WORK INSTRUCTION: Every line holding the string "provides" is to be copied from the entries below.

==========

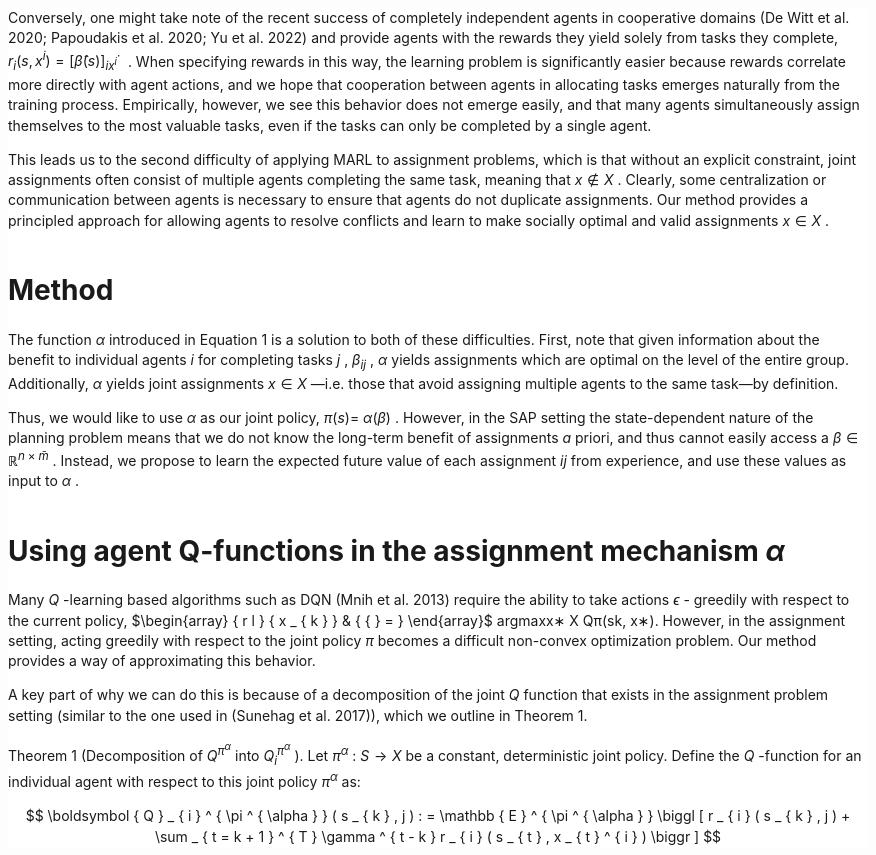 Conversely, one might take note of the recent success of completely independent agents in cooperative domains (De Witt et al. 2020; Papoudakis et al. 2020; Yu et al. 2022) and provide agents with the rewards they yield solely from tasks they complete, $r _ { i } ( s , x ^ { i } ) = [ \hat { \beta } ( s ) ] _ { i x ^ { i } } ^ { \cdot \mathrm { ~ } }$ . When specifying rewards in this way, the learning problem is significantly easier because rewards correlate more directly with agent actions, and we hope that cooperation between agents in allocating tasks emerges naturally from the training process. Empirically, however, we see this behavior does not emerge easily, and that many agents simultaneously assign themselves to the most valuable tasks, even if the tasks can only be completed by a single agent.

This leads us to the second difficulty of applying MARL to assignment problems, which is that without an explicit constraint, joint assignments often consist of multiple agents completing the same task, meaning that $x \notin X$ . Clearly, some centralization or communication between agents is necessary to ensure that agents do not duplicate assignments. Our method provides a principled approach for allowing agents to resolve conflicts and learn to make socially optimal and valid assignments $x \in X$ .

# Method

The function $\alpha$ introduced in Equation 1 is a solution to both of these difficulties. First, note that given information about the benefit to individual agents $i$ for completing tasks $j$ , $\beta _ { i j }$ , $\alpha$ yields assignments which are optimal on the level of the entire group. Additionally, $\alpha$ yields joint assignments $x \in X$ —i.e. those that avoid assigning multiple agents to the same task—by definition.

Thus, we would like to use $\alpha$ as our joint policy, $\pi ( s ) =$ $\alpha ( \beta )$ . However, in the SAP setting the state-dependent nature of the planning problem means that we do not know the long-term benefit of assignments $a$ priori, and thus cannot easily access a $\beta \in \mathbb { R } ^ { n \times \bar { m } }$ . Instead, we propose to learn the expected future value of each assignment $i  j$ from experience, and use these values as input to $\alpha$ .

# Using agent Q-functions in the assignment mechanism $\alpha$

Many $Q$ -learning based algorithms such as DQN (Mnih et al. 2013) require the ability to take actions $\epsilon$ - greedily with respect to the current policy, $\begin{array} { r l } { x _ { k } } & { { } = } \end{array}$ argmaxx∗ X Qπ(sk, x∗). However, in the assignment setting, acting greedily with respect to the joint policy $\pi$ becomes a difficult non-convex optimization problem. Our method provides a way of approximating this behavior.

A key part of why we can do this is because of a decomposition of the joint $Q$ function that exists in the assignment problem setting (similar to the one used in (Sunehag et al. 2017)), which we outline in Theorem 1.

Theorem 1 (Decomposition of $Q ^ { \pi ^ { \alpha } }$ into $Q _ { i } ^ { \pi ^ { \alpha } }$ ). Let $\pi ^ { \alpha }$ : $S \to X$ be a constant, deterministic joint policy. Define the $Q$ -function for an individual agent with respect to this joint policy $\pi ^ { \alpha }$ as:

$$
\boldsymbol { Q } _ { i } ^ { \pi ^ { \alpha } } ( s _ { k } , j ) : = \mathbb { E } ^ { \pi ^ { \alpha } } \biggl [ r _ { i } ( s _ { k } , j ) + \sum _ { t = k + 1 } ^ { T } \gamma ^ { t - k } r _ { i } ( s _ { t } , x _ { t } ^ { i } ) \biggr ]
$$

==========

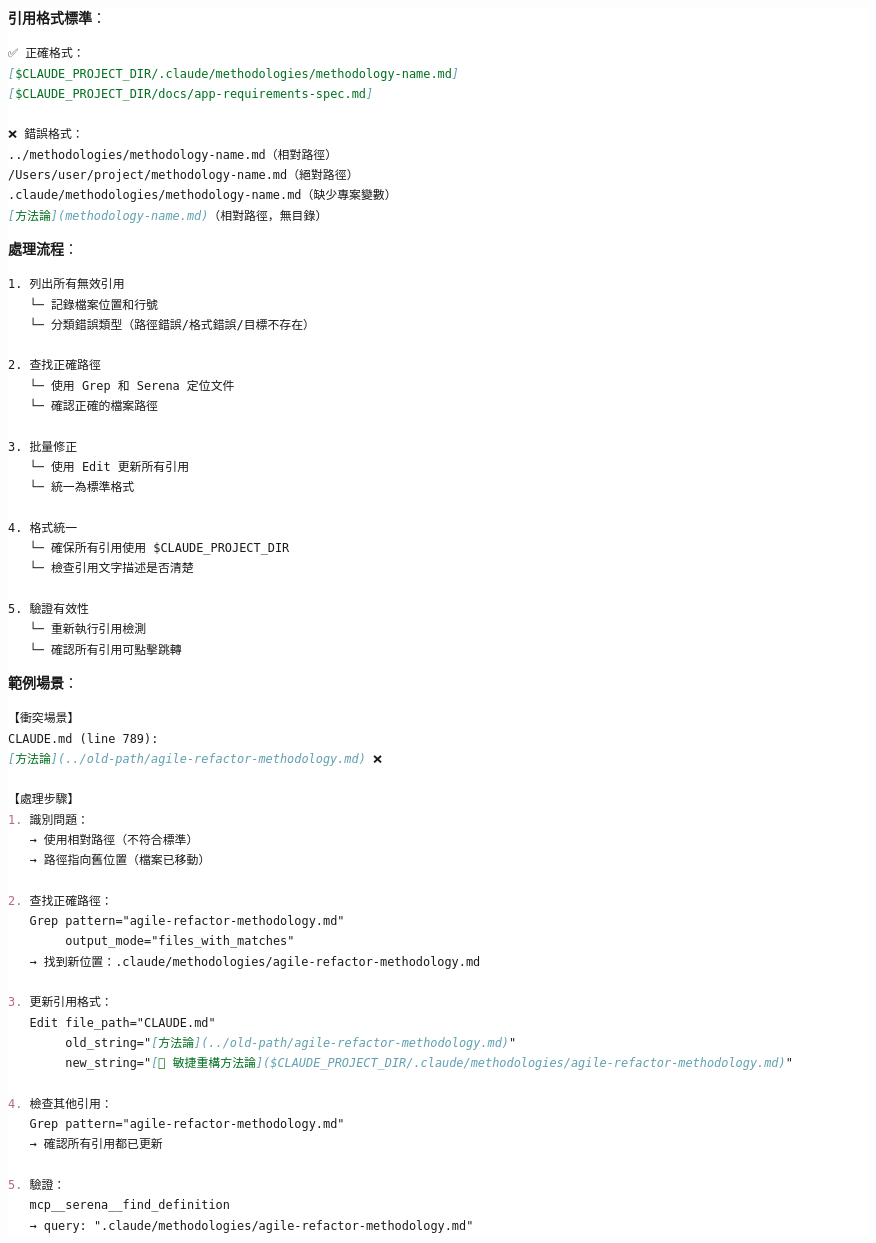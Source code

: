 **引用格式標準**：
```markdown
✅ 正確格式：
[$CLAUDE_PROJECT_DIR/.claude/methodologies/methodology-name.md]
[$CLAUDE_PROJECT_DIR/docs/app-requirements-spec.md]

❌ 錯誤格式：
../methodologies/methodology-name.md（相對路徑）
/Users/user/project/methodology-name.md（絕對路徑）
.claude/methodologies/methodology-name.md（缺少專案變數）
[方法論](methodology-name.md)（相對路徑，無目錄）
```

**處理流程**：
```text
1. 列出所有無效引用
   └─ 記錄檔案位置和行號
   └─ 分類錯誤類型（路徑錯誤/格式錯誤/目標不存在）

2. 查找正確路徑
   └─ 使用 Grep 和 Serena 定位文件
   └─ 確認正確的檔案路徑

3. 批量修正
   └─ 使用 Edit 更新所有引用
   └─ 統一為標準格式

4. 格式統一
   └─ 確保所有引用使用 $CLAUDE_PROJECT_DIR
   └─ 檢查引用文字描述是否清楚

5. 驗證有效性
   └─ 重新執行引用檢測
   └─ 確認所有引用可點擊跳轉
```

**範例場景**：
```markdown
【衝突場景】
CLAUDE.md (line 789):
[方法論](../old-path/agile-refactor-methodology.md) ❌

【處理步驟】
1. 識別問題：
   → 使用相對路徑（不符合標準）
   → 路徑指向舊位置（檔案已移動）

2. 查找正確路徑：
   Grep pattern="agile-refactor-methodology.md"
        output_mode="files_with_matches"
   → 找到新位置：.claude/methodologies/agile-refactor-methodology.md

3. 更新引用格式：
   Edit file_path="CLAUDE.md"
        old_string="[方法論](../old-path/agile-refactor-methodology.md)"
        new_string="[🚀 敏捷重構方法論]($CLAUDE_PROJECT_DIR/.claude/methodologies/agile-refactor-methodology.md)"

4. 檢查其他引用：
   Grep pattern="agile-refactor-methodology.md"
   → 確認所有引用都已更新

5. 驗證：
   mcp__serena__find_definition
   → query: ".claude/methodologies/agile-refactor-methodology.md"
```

==========

OUTPUT OF THE TASK:
This leads us to the second difficulty of applying MARL to assignment problems, which is that without an explicit constraint, joint assignments often consist of multiple agents completing the same task, meaning that $x \notin X$ . Clearly, some centralization or communication between agents is necessary to ensure that agents do not duplicate assignments. Our method provides a principled approach for allowing agents to resolve conflicts and learn to make socially optimal and valid assignments $x \in X$ .
Many $Q$ -learning based algorithms such as DQN (Mnih et al. 2013) require the ability to take actions $\epsilon$ - greedily with respect to the current policy, $\begin{array} { r l } { x _ { k } } & { { } = } \end{array}$ argmaxx∗ X Qπ(sk, x∗). However, in the assignment setting, acting greedily with respect to the joint policy $\pi$ becomes a difficult non-convex optimization problem. Our method provides a way of approximating this behavior.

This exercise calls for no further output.